(TASK REQUIREMENTS) Using the listing below, report all lines holding the word "RefGradeLevel".
:: DATA TO USE ::
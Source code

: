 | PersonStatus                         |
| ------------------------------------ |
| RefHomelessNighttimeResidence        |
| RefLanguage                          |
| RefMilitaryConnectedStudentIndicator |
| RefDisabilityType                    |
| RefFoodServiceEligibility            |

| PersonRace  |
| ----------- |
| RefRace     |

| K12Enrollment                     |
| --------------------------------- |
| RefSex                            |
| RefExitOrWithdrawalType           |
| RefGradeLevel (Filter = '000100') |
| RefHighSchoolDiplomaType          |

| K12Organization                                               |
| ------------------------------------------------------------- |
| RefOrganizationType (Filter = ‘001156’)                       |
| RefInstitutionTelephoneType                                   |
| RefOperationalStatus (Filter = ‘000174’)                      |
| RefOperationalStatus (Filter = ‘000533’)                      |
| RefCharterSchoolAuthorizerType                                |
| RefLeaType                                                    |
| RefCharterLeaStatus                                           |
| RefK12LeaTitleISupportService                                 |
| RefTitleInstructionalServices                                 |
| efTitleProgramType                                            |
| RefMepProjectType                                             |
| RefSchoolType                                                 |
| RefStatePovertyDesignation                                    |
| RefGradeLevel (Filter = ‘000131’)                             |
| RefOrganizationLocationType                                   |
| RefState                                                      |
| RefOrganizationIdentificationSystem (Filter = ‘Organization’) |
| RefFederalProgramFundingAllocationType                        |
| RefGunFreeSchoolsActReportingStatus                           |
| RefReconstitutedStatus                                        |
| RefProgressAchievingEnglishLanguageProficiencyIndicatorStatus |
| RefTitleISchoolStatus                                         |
:::
(EXERCISE ANSWER)
| RefGradeLevel (Filter = '000100') |
| RefGradeLevel (Filter = ‘000131’)                             |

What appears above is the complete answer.